The Day the Music Died
Two intelligent men, Roger Simon and Ed Morrissey, ponder the phenomenon that is OJ Simpson. Roger describes the OJ trial as a psychological pivot; the day he realized how things really were and how that knowledge changed his life. Captain Ed for his part sees in OJ a terrible looking-glass in which our notions of celebrity are reflected back with the grotesqueness of a funhouse mirror. "It's very likely that no American celebrity has managed to dissipate his life so totally and completely, legally, financially, and morally, as Simpson has done over the last thirteen years. And maybe that's the fascination."
Murder of course, sets OJ apart from comparison with Britney Spears and Kevin Federline. But I wonder if I would be wrong in thinking that OJ may be the least conscious of these ironies; that maybe right at this very moment, he is totally oblivious to the tragic figure that he cuts or the lives he has blighted and is simply thinking about how to get out of jail and recover the sports memorabilia that he thinks is his.

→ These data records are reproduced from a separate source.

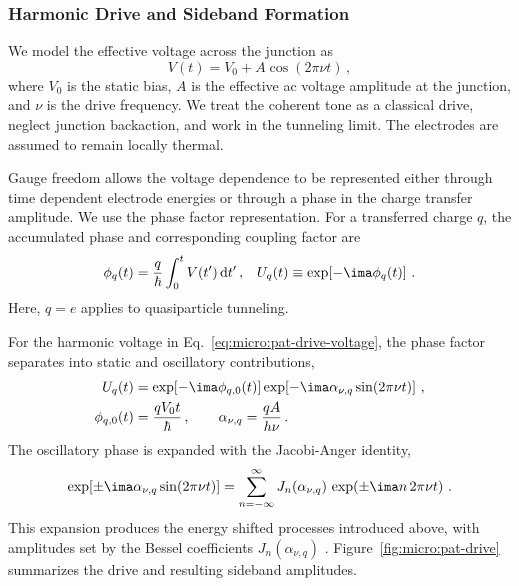         \subsubsection*{Harmonic Drive and Sideband Formation}

        We model the effective voltage across the junction as
        \begin{equation}
            V(t) = V_0 + A\cos(2\pi\nu t)\,,
            \label{eq:micro:pat-drive-voltage}
        \end{equation}
        where $V_0$ is the static bias, $A$ is the effective ac voltage amplitude at the junction, and $\nu$ is the drive frequency. We treat the coherent tone as a classical drive, neglect junction backaction, and work in the tunneling limit. The electrodes are assumed to remain locally thermal.

        Gauge freedom allows the voltage dependence to be represented either through time dependent electrode energies or through a phase in the charge transfer amplitude. We use the phase factor representation. For a transferred charge $q$, the accumulated phase and corresponding coupling factor are
        \begin{align}
            \phi_q(t)
            = \frac{q}{\hbar}\int_0^t V(t')\,\mathrm{d}t'\,, &&
            U_q(t)
            \equiv \exp\!\left[-\ima\phi_q(t)\right]\,.
            \label{eq:micro:pat-phase}
        \end{align}
        Here, $q=e$ applies to quasiparticle tunneling.

        For the harmonic voltage in Eq.~\eqref{eq:micro:pat-drive-voltage}, the phase factor separates into static and oscillatory contributions,
        \begin{align}
            U_q(t)
            &= \exp\!\left[-\ima\phi_{q,0}(t)\right]
            \exp\!\left[-\ima\alpha_{\nu, q}\sin(2\pi\nu t)\right]\,,\\
            \phi_{q,0}(t)
            &= \frac{qV_0t}{\hbar}\,,
            \qquad
            \alpha_{\nu, q} = \frac{qA}{h\nu}\,.
        \end{align}
        The oscillatory phase is expanded with the Jacobi-Anger identity,
        \begin{equation}
            \exp\!\left[\pm\ima\alpha_{\nu, q}\sin(2\pi\nu t)\right]
            = \sum_{n=-\infty}^{\infty}
            J_n(\alpha_{\nu, q})\,
            \exp\!\left(\pm\ima n\,2\pi\nu t\right)\,.
            \label{eq:micro:pat-jacobi-anger}
        \end{equation}
        This expansion produces the energy shifted processes introduced above, with amplitudes set by the Bessel coefficients $J_n(\alpha_{\nu, q})$ \cite{nist_dlmf_2025}. Figure~\ref{fig:micro:pat-drive} summarizes the drive and resulting sideband amplitudes.


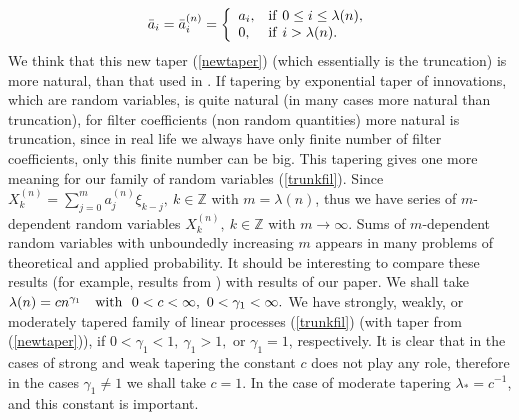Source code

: \documentclass[12pt]{article}
\def\bz{{\bf Z}}
\def\bz{{\mathbb Z}} %
\def\g{\gamma}
\def\l{\lambda}
\theoremstyle{plain}
\theoremstyle{definition}
\begin{document}
\begin{equation}\label{newtaper}
{\bar a}_i= {\bar a}_i^{(n)}=\left \{\begin{array}{ll}
              a_i, & {\rm if} \ 0\le i\le \l(n), \\
              0, & {\rm if} \ i> \l(n).
               \end{array} \right.
\end{equation}
We think that this new taper (\ref{newtaper}) (which essentially is the truncation) is more natural, than that used in \cite{Sabzikar}. If tapering by exponential taper of innovations, which are random variables,  is quite natural (in many cases more natural than truncation), for filter coefficients (non random quantities) more natural is truncation, since in real life we always have only finite number of filter coefficients, only this finite number can be big. This tapering gives one more meaning for our family of random variables (\ref{trunkfil}). Since $X_k^{(n)}=\sum_{j=0}^m a_j^{(n)}\xi_{k-j}, \ k\in \bz$ with $m=\l(n)$, thus we have series of $m$-dependent random variables $X_k^{(n)}, \ k\in \bz$ with $m \to \infty$. Sums of $m$-dependent random variables with unboundedly increasing $m$ appears in many problems of theoretical and applied probability. It should  be interesting to compare these results (for example, results from \cite{Romano}) with results of our paper.
%
 We shall take $\l(n)=cn^{\g_1} \quad {\rm with}\ \ 0<c<\infty, \ 0<\g_1<\infty.$
We have strongly, weakly, or moderately tapered family of linear processes (\ref{trunkfil}) (with taper from (\ref{newtaper})), if $0<\g_1<1, \ \g_1>1,$ or $\g_1=1$, respectively. It is clear that in the cases of strong and weak tapering the constant $c$ does not play any role, therefore in the cases $\g_1\ne 1$ we shall take $c=1$. In the case of moderate tapering  $\l_*=c^{-1}$, and this constant is important.
\end{document}
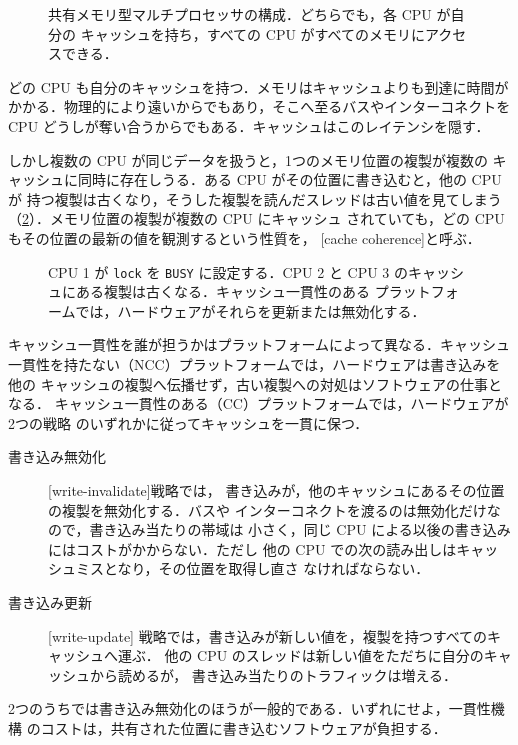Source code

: \documentclass[../main.tex]{subfiles}
\begin{document}
\begin{figure}[htbp]
  \centering
  
  \caption{共有メモリ型マルチプロセッサの構成．どちらでも，各 CPU が自分の
    キャッシュを持ち，すべての CPU がすべてのメモリにアクセスできる．}
  \label{fig:l10-smp}
\end{figure}

どの CPU も自分のキャッシュを持つ．メモリはキャッシュよりも到達に時間が
かかる．物理的により遠いからでもあり，そこへ至るバスやインターコネクトを
CPU どうしが奪い合うからでもある．キャッシュはこのレイテンシを隠す．%

しかし複数の CPU が同じデータを扱うと，1つのメモリ位置の複製が複数の
キャッシュに同時に存在しうる．ある CPU がその位置に書き込むと，他の CPU が
持つ複製は古くなり，そうした複製を読んだスレッドは古い値を見てしまう
（\cref{fig:l10-coherence}）．メモリ位置の複製が複数の CPU にキャッシュ
されていても，どの CPU もその位置の最新の値を観測するという性質を，
[cache coherence]と呼ぶ．

\begin{figure}[htbp]
  \centering
  
  \caption{CPU 1 が \texttt{lock} を \texttt{BUSY} に設定する．CPU 2 と
    CPU 3 のキャッシュにある複製は古くなる．キャッシュ一貫性のある
    プラットフォームでは，ハードウェアがそれらを更新または無効化する．}
  \label{fig:l10-coherence}
\end{figure}

キャッシュ一貫性を誰が担うかはプラットフォームによって異なる．キャッシュ
一貫性を持たない（NCC）プラットフォームでは，ハードウェアは書き込みを他の
キャッシュの複製へ伝播せず，古い複製への対処はソフトウェアの仕事となる．
キャッシュ一貫性のある（CC）プラットフォームでは，ハードウェアが2つの戦略
のいずれかに従ってキャッシュを一貫に保つ．
\begin{description}
  \item[書き込み無効化]
    [write-invalidate]戦略では，
    書き込みが，他のキャッシュにあるその位置の複製を無効化する．バスや
    インターコネクトを渡るのは無効化だけなので，書き込み当たりの帯域は
    小さく，同じ CPU による以後の書き込みにはコストがかからない．ただし
    他の CPU での次の読み出しはキャッシュミスとなり，その位置を取得し直さ
    なければならない．
  \item[書き込み更新] [write-update]%
    戦略では，書き込みが新しい値を，複製を持つすべてのキャッシュへ運ぶ．
    他の CPU のスレッドは新しい値をただちに自分のキャッシュから読めるが，
    書き込み当たりのトラフィックは増える．
\end{description}
2つのうちでは書き込み無効化のほうが一般的である．いずれにせよ，一貫性機構
のコストは，共有された位置に書き込むソフトウェアが負担する．
\end{document}
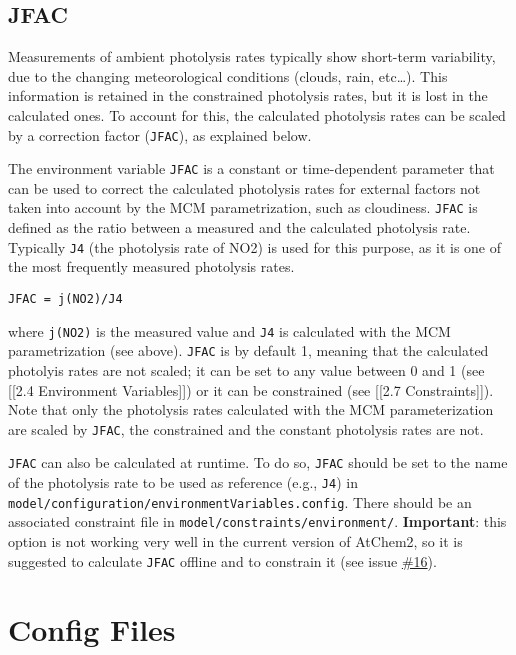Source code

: \subsection{JFAC} \label{subsec:jfac}

Measurements of ambient photolysis rates typically show short-term
variability, due to the changing meteorological conditions (clouds,
rain, etc\ldots{}). This information is retained in the constrained
photolysis rates, but it is lost in the calculated ones. To account
for this, the calculated photolysis rates can be scaled by a
correction factor (\texttt{JFAC}), as explained below.

The environment variable \texttt{JFAC} is a constant or time-dependent
parameter that can be used to correct the calculated photolysis rates
for external factors not taken into account by the MCM
parametrization, such as cloudiness. \texttt{JFAC} is defined as the
ratio between a measured and the calculated photolysis rate. Typically
\texttt{J4} (the photolysis rate of NO2) is used for this purpose, as
it is one of the most frequently measured photolysis rates.

\begin{verbatim}
JFAC = j(NO2)/J4
\end{verbatim}

where \texttt{j(NO2)} is the measured value and \texttt{J4} is
calculated with the MCM parametrization (see above). \texttt{JFAC} is
by default 1, meaning that the calculated photolyis rates are not
scaled; it can be set to any value between 0 and 1 (see {[}{[}2.4
Environment Variables{]}{]}) or it can be constrained (see {[}{[}2.7
Constraints{]}{]}). Note that only the photolysis rates calculated
with the MCM parameterization are scaled by \texttt{JFAC}, the
constrained and the constant photolysis rates are not.

\texttt{JFAC} can also be calculated at runtime. To do so,
\texttt{JFAC} should be set to the name of the photolysis rate to be
used as reference (e.g., \texttt{J4}) in
\texttt{model/configuration/environmentVariables.config}. There should
be an associated constraint file in
\texttt{model/constraints/environment/}. \textbf{Important}: this
option is not working very well in the current version of AtChem2, so
it is suggested to calculate \texttt{JFAC} offline and to constrain it
(see issue \href{https://github.com/AtChem/AtChem2/issues/16}{\#16}).

\section{Config Files} \label{sec:config}

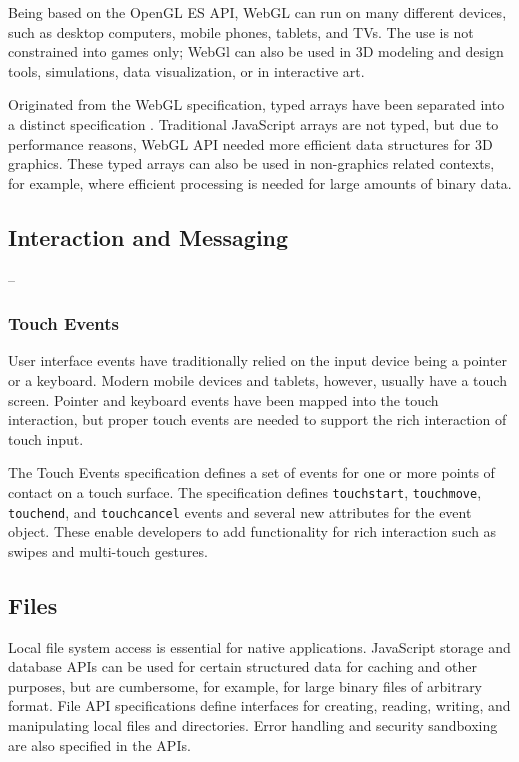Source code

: Being based on the OpenGL ES API, WebGL can run on many different
devices, such as desktop computers, mobile phones, tablets, and
TVs. The use is not constrained into games only; WebGl can also be
used in 3D modeling and design tools, simulations, data visualization,
or in interactive art.

Originated from the WebGL specification, typed arrays have been
separated into a distinct specification
\cite{TypedArrays}. Traditional JavaScript arrays are not typed, but
due to performance reasons, WebGL API needed more efficient data
structures for 3D graphics. These typed arrays can also be used in
non-graphics related contexts, for example, where efficient processing
is needed for large amounts of binary data.

\subsection{Interaction and Messaging}

--

\subsubsection{Touch Events}

User interface events have traditionally relied on the input device
being a pointer or a keyboard. Modern mobile devices and tablets,
however, usually have a touch screen. Pointer and keyboard events have
been mapped into the touch interaction, but proper touch events are
needed to support the rich interaction of touch input.

The Touch Events specification \cite{touchevents} defines a set of
events for one or more points of contact on a touch surface. The
specification defines \texttt{touchstart}, \texttt{touchmove},
\texttt{touchend}, and \texttt{touchcancel} events and several new
attributes for the event object. These enable developers to add
functionality for rich interaction such as swipes and multi-touch
gestures.

\subsection{Files}
\label{section:fileapi}

Local file system access is essential for native
applications. JavaScript storage and database APIs can be used for
certain structured data for caching and other purposes, but are
cumbersome, for example, for large binary files of arbitrary
format. File API specifications \cite{FileAPI, FileAPIWriter,
  FileAPIDir} define interfaces for creating, reading, writing, and
manipulating local files and directories. Error handling and security
sandboxing are also specified in the APIs.


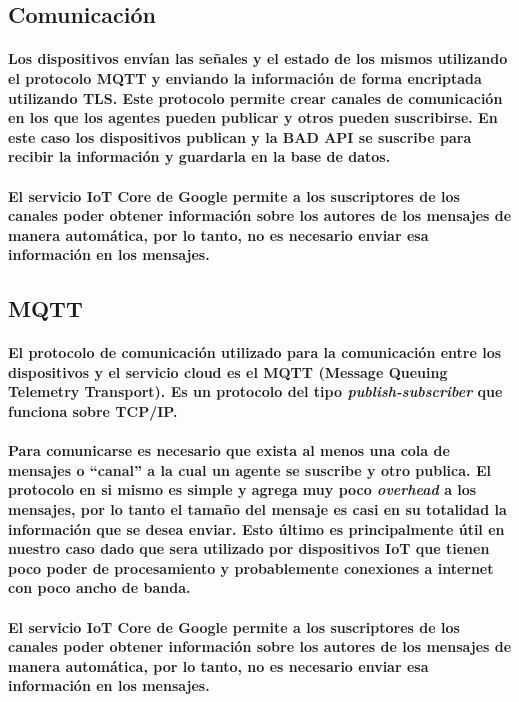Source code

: \documentclass{article}
\begin{document}
\subsection{Comunicación}
\paragraph{
Los dispositivos envían las señales y el estado de los mismos utilizando el protocolo MQTT y enviando la información de forma encriptada utilizando TLS. Este protocolo permite crear canales de comunicación en los que los agentes pueden publicar y otros pueden suscribirse. En este caso los dispositivos publican y la BAD API se suscribe para recibir la información y guardarla en la base de datos.
}
\paragraph{
El servicio IoT Core de Google permite a los suscriptores de los canales poder obtener información sobre los autores de los mensajes de manera automática, por lo tanto, no es necesario enviar esa información en los mensajes.
}

\subsection{MQTT}
\paragraph{
El protocolo de comunicación utilizado para la comunicación entre los dispositivos y el servicio cloud es el MQTT (Message Queuing Telemetry Transport). Es un protocolo del tipo \textit{publish-subscriber} que funciona sobre TCP/IP.
}
\paragraph{
Para comunicarse es necesario que exista al menos una cola de mensajes o ``canal'' a la cual un agente se suscribe y otro publica. El protocolo en si mismo es simple y agrega muy poco \textit{overhead} a los mensajes, por lo tanto el tamaño del mensaje es casi en su totalidad la información que se desea enviar. Esto último es principalmente útil en nuestro caso dado que sera utilizado por dispositivos IoT que tienen poco poder de procesamiento y probablemente conexiones a internet con poco ancho de banda.
}
\paragraph{
El servicio IoT Core de Google permite a los suscriptores de los canales poder obtener información sobre los autores de los mensajes de manera automática, por lo tanto, no es necesario enviar esa información en los mensajes.
}
\end{document}
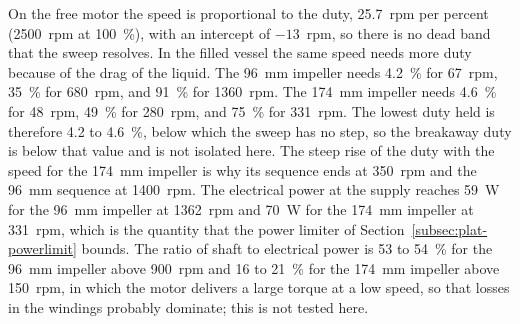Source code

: On the free motor the speed is proportional to the duty, 25.7~rpm per percent (2500~rpm at 100~\%), with an intercept of $-13$~rpm, so there is no dead band that the sweep resolves. In the filled vessel the same speed needs more duty because of the drag of the liquid. The 96~mm impeller needs 4.2~\% for 67~rpm, 35~\% for 680~rpm, and 91~\% for 1360~rpm. The 174~mm impeller needs 4.6~\% for 48~rpm, 49~\% for 280~rpm, and 75~\% for 331~rpm. The lowest duty held is therefore 4.2 to 4.6~\%, below which the sweep has no step, so the breakaway duty is below that value and is not isolated here. The steep rise of the duty with the speed for the 174~mm impeller is why its sequence ends at 350~rpm and the 96~mm sequence at 1400~rpm. The electrical power at the supply reaches 59~W for the 96~mm impeller at 1362~rpm and 70~W for the 174~mm impeller at 331~rpm, which is the quantity that the power limiter of Section~\ref{subsec:plat-powerlimit} bounds. The ratio of shaft to electrical power is 53 to 54~\% for the 96~mm impeller above 900~rpm and 16 to 21~\% for the 174~mm impeller above 150~rpm, in which the motor delivers a large torque at a low speed, so that losses in the windings probably dominate; this is not tested here. %
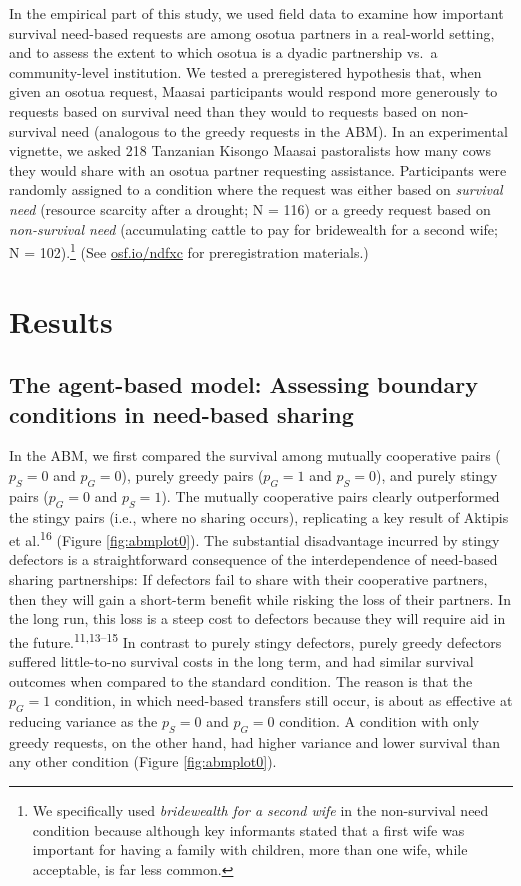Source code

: \documentclass[
]{article}
\begin{document}
In the empirical part of this study, we used field data to examine how important survival need-based requests are among osotua partners in a real-world setting, and to assess the extent to which osotua is a dyadic partnership vs.~a community-level institution. We tested a preregistered hypothesis that, when given an osotua request, Maasai participants would respond more generously to requests based on survival need than they would to requests based on non-survival need (analogous to the greedy requests in the ABM). In an experimental vignette, we asked 218 Tanzanian Kisongo Maasai pastoralists how many cows they would share with an osotua partner requesting assistance. Participants were randomly assigned to a condition where the request was either based on \emph{survival need} (resource scarcity after a drought; N = 116) or a greedy request based on \emph{non-survival need} (accumulating cattle to pay for bridewealth for a second wife; N = 102).\footnote{We specifically used \emph{bridewealth for a second wife} in the non-survival need condition because although key informants stated that a first wife was important for having a family with children, more than one wife, while acceptable, is far less common.} (See \href{https://osf.io/ndfxc}{osf.io/ndfxc} for preregistration materials.)

\section*{Results}

\subsection*{The agent-based model: Assessing boundary conditions in need-based sharing}

In the ABM, we first compared the survival among mutually cooperative pairs (\(p_S=0\) and \(p_G=0\)), purely greedy pairs (\(p_G=1\) and \(p_S=0\)), and purely stingy pairs (\(p_G=0\) and \(p_S=1\)). The mutually cooperative pairs clearly outperformed the stingy pairs (i.e., where no sharing occurs), replicating a key result of Aktipis et al.\textsuperscript{16} (Figure \ref{fig:abmplot0}). The substantial disadvantage incurred by stingy defectors is a straightforward consequence of the interdependence of need-based sharing partnerships: If defectors fail to share with their cooperative partners, then they will gain a short-term benefit while risking the loss of their partners. In the long run, this loss is a steep cost to defectors because they will require aid in the future.\textsuperscript{11,13--15} In contrast to purely stingy defectors, purely greedy defectors suffered little-to-no survival costs in the long term, and had similar survival outcomes when compared to the standard condition. The reason is that the \(p_G=1\) condition, in which need-based transfers still occur, is about as effective at reducing variance as the \(p_S=0\) and \(p_G=0\) condition. A condition with only greedy requests, on the other hand, had higher variance and lower survival than any other condition (Figure \ref{fig:abmplot0}).
\end{document}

One reason why people find it hard to understand apparently nonsensical crimes -- such as when we read about a man murdered for a slice of pizza -- is that we refuse to accept that some people can kill for pizza.
The quality that I have found most dangerous in other human beings -- and you don't even find it in all murderers -- is when they are in a complete state of nature; where sex is a just an itch to gratified, hunger just a craving, anger something to be fed. Such people are fundamentally no different from Great White Sharks prowling the oceans. They'll take off your leg without even hearing you scream, just as long as they have something to chew on.
I don't know whether OJ is like that: cruising around behind that smile with his fangs out. But I know that some people can just go on wrecking lives, incuding their own, without thinking anything of it. You can feel sorry for them, as long as you keep your distance or are ready to hit as hard as they hit you without the slightest hesitation yourself. That's your concession to nature; learning that you're an animal is unfortunately part of being a man. Nothing follows.